• Source texts of formatted documents:
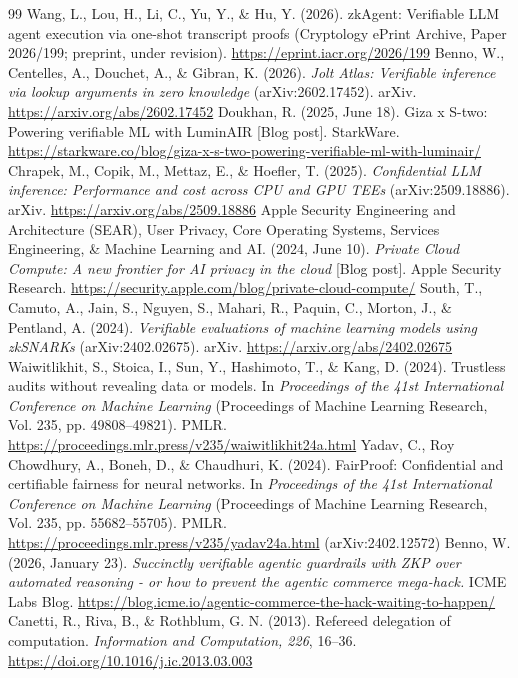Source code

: \documentclass[11pt]{article}
\begin{document}
\begin{thebibliography}{99}
 Wang, L., Lou, H., Li, C., Yu, Y., \& Hu, Y. (2026). zkAgent: Verifiable LLM agent execution via one-shot transcript proofs (Cryptology ePrint Archive, Paper 2026/199; preprint, under revision). \url{https://eprint.iacr.org/2026/199}
 Benno, W., Centelles, A., Douchet, A., \& Gibran, K. (2026). \emph{Jolt Atlas: Verifiable inference via lookup arguments in zero knowledge} (arXiv:2602.17452). arXiv. \url{https://arxiv.org/abs/2602.17452}
 Doukhan, R. (2025, June 18). Giza x S-two: Powering verifiable ML with LuminAIR [Blog post]. StarkWare. \url{https://starkware.co/blog/giza-x-s-two-powering-verifiable-ml-with-luminair/}
 Chrapek, M., Copik, M., Mettaz, E., \& Hoefler, T. (2025). \emph{Confidential LLM inference: Performance and cost across CPU and GPU TEEs} (arXiv:2509.18886). arXiv. \url{https://arxiv.org/abs/2509.18886}
 Apple Security Engineering and Architecture (SEAR), User Privacy, Core Operating Systems, Services Engineering, \& Machine Learning and AI. (2024, June 10). \emph{Private Cloud Compute: A new frontier for AI privacy in the cloud} [Blog post]. Apple Security Research. \url{https://security.apple.com/blog/private-cloud-compute/}
 South, T., Camuto, A., Jain, S., Nguyen, S., Mahari, R., Paquin, C., Morton, J., \& Pentland, A. (2024). \emph{Verifiable evaluations of machine learning models using zkSNARKs} (arXiv:2402.02675). arXiv. \url{https://arxiv.org/abs/2402.02675}
 Waiwitlikhit, S., Stoica, I., Sun, Y., Hashimoto, T., \& Kang, D. (2024). Trustless audits without revealing data or models. In \emph{Proceedings of the 41st International Conference on Machine Learning} (Proceedings of Machine Learning Research, Vol. 235, pp. 49808--49821). PMLR. \url{https://proceedings.mlr.press/v235/waiwitlikhit24a.html}
 Yadav, C., Roy Chowdhury, A., Boneh, D., \& Chaudhuri, K. (2024). FairProof: Confidential and certifiable fairness for neural networks. In \emph{Proceedings of the 41st International Conference on Machine Learning} (Proceedings of Machine Learning Research, Vol. 235, pp. 55682--55705). PMLR. \url{https://proceedings.mlr.press/v235/yadav24a.html} (arXiv:2402.12572)
 Benno, W. (2026, January 23). \emph{Succinctly verifiable agentic guardrails with ZKP over automated reasoning - or how to prevent the agentic commerce mega-hack.} ICME Labs Blog. \url{https://blog.icme.io/agentic-commerce-the-hack-waiting-to-happen/}
 Canetti, R., Riva, B., \& Rothblum, G. N. (2013). Refereed delegation of computation. \emph{Information and Computation, 226}, 16--36. \url{https://doi.org/10.1016/j.ic.2013.03.003}

\end{thebibliography}
\end{document}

• Exercise brief: Every entry above needs to be copied exactly, apart from its pictures.

• Response:
Source code

: \documentclass[11pt]{article}
\begin{document}
\begin{thebibliography}{99}
 Wang, L., Lou, H., Li, C., Yu, Y., \& Hu, Y. (2026). zkAgent: Verifiable LLM agent execution via one-shot transcript proofs (Cryptology ePrint Archive, Paper 2026/199; preprint, under revision). \url{https://eprint.iacr.org/2026/199}
 Benno, W., Centelles, A., Douchet, A., \& Gibran, K. (2026). \emph{Jolt Atlas: Verifiable inference via lookup arguments in zero knowledge} (arXiv:2602.17452). arXiv. \url{https://arxiv.org/abs/2602.17452}
 Doukhan, R. (2025, June 18). Giza x S-two: Powering verifiable ML with LuminAIR [Blog post]. StarkWare. \url{https://starkware.co/blog/giza-x-s-two-powering-verifiable-ml-with-luminair/}
 Chrapek, M., Copik, M., Mettaz, E., \& Hoefler, T. (2025). \emph{Confidential LLM inference: Performance and cost across CPU and GPU TEEs} (arXiv:2509.18886). arXiv. \url{https://arxiv.org/abs/2509.18886}
 Apple Security Engineering and Architecture (SEAR), User Privacy, Core Operating Systems, Services Engineering, \& Machine Learning and AI. (2024, June 10). \emph{Private Cloud Compute: A new frontier for AI privacy in the cloud} [Blog post]. Apple Security Research. \url{https://security.apple.com/blog/private-cloud-compute/}
 South, T., Camuto, A., Jain, S., Nguyen, S., Mahari, R., Paquin, C., Morton, J., \& Pentland, A. (2024). \emph{Verifiable evaluations of machine learning models using zkSNARKs} (arXiv:2402.02675). arXiv. \url{https://arxiv.org/abs/2402.02675}
 Waiwitlikhit, S., Stoica, I., Sun, Y., Hashimoto, T., \& Kang, D. (2024). Trustless audits without revealing data or models. In \emph{Proceedings of the 41st International Conference on Machine Learning} (Proceedings of Machine Learning Research, Vol. 235, pp. 49808--49821). PMLR. \url{https://proceedings.mlr.press/v235/waiwitlikhit24a.html}
 Yadav, C., Roy Chowdhury, A., Boneh, D., \& Chaudhuri, K. (2024). FairProof: Confidential and certifiable fairness for neural networks. In \emph{Proceedings of the 41st International Conference on Machine Learning} (Proceedings of Machine Learning Research, Vol. 235, pp. 55682--55705). PMLR. \url{https://proceedings.mlr.press/v235/yadav24a.html} (arXiv:2402.12572)
 Benno, W. (2026, January 23). \emph{Succinctly verifiable agentic guardrails with ZKP over automated reasoning - or how to prevent the agentic commerce mega-hack.} ICME Labs Blog. \url{https://blog.icme.io/agentic-commerce-the-hack-waiting-to-happen/}
 Canetti, R., Riva, B., \& Rothblum, G. N. (2013). Refereed delegation of computation. \emph{Information and Computation, 226}, 16--36. \url{https://doi.org/10.1016/j.ic.2013.03.003}

\end{thebibliography}
\end{document}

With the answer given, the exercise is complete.